We use a hollistic approach to understand the aggregation behavior of the molecule as a function of temperature, pH and in the presence of various additives. We offer different methods including:
    • Dynamic light scattering (DLS) 
    • Sub-visible particles by FlowCam Microscopy 
    • Protein Chip Bioanalyzer.

    Protein Conformation 

    HTD offers a variety of high throughput methods to analyze protein conformation the impact of formulation and process variables on this important quality attribute. These include:

    Differential scanning fluorimetry (nDSF)​​​​: nDSF is a method that we use to determine thermal stability of proteins in different formulations and across different temperatures. We have used nDSF in collaboration with Nanotemper together with our iFormulate technology to formulate proteins. You can learn more here.

    Differential scanning calorimetry (DSC):     An additional method that we use to determine thermal stability of molecules such as proteins in Aq. solutions is DSC. We also use this method for understanding the thermal behavior of a formulation, for example its freezing point, primary glass temperature and melting temperature of its components.

    Second Derivative UV Spectroscopy (2dUV): We have extensive experience with this method  which is an additional method for characterization of protein conformational stability.

    Viscosity  

    At HTD we have different viscosimeters to determine viscosity of formulations. This is especially important for high protein concentration formulations that might have a high viscosity.

    Osmolality

    We offer osmolality measurements for determination of osmolality of the liquid formulations and reconstituted lyophilized formulations using an osmometer.

    Stability Studies

    Accelerated stability studies are a type of stability testing that is used to evaluate the stability of proteins in liquid and solid dosage forms under conditions that are more severe than those that the product will typically experience during storage and use. The goal of accelerated stability testing is to determine the shelf life of the product and to identify any potential degradation mechanisms.
    There are several factors that can affect the stability of proteins in liquid and solid dosage forms, including temperature, humidity, light exposure, pH, and the presence of other chemicals or contaminants. During accelerated stability studies, these factors are controlled and the protein is exposed to conditions that are more severe than those that it would normally encounter, such as higher temperatures or higher humidity levels.

    To conduct accelerated stability studies of proteins in liquid and solid dosage forms, a sample of the product is prepared and stored under accelerated conditions for a specified period of time. The protein is then analyzed at regular intervals to determine its stability, including its concentration, purity, and functional activity. Any changes in the protein's properties are monitored and used to determine the shelf life of the product and to identify any potential degradation mechanisms.
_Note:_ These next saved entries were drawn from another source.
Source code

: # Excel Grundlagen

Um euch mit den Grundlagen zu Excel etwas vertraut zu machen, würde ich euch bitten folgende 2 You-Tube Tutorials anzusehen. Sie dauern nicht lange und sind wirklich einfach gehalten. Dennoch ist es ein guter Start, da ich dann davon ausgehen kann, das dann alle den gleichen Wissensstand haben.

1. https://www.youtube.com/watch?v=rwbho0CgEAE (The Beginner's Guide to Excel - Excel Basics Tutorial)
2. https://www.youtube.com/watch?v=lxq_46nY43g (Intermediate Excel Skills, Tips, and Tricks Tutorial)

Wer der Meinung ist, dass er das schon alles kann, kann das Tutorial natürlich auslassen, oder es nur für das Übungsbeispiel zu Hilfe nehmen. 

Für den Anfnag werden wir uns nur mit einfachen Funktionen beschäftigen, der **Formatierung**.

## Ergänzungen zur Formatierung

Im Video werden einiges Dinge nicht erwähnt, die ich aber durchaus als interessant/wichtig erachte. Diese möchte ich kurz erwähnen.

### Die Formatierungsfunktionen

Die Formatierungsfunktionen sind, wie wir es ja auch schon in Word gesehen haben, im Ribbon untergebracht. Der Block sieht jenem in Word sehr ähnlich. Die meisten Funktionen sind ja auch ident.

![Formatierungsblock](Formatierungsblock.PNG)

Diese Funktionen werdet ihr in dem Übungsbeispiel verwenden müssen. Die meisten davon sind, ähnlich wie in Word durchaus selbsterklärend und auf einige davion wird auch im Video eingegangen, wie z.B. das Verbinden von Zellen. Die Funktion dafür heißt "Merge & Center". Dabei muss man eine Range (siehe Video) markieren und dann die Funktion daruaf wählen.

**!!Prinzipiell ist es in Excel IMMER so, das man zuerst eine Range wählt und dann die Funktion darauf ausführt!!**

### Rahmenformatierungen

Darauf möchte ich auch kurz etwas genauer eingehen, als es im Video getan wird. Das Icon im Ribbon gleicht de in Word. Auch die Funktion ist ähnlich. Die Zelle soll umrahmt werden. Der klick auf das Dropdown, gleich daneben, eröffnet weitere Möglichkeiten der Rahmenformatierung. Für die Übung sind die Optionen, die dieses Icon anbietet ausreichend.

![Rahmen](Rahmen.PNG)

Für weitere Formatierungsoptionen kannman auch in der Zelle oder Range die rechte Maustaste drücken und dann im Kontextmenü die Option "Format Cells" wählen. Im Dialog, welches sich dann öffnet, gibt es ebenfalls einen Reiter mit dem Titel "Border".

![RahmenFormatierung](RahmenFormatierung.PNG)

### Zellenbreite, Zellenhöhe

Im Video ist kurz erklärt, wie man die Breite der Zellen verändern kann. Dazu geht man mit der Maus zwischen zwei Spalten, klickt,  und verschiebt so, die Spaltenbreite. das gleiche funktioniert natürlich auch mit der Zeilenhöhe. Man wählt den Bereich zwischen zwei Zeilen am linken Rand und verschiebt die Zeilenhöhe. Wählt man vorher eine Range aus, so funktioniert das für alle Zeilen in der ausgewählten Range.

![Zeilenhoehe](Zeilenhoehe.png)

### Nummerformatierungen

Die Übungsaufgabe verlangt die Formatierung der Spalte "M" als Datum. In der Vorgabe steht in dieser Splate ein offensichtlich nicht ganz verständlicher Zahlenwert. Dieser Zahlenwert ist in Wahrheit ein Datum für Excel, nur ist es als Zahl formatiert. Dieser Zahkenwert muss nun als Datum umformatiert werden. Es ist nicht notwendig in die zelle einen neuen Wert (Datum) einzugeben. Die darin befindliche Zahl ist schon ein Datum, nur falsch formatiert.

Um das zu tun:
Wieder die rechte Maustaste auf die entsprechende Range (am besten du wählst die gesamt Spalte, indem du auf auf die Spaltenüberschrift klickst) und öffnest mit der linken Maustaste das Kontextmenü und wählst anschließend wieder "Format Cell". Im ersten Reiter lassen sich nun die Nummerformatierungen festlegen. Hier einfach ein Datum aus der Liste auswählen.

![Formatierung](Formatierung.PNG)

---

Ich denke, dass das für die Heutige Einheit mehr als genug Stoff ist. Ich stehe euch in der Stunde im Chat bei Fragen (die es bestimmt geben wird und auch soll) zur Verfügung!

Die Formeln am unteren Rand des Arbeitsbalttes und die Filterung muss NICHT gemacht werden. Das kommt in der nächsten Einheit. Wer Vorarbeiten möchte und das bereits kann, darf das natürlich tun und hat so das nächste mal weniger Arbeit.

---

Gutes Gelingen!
    Accelerated stability studies are an important part of the development and quality control of proteins in liquid and solid dosage forms, and they are essential for ensuring the safety and effectiveness of these products. HTD has expertise in accelerated stability studies and can provide high-quality services to our clients to support the development of safe and effective products.

    iFormulate™​​​​​​​

    iFormulate™ is a unique formulation development platform developed by HTD Biosystems.

    iFormulate™ accelerates the development of biotech drugs. The iFormulate concept is based on an efficient high throughput algorithm that utilizes rational design of experiments and formulation parameters, to develop a pharmaceutically acceptable drug product.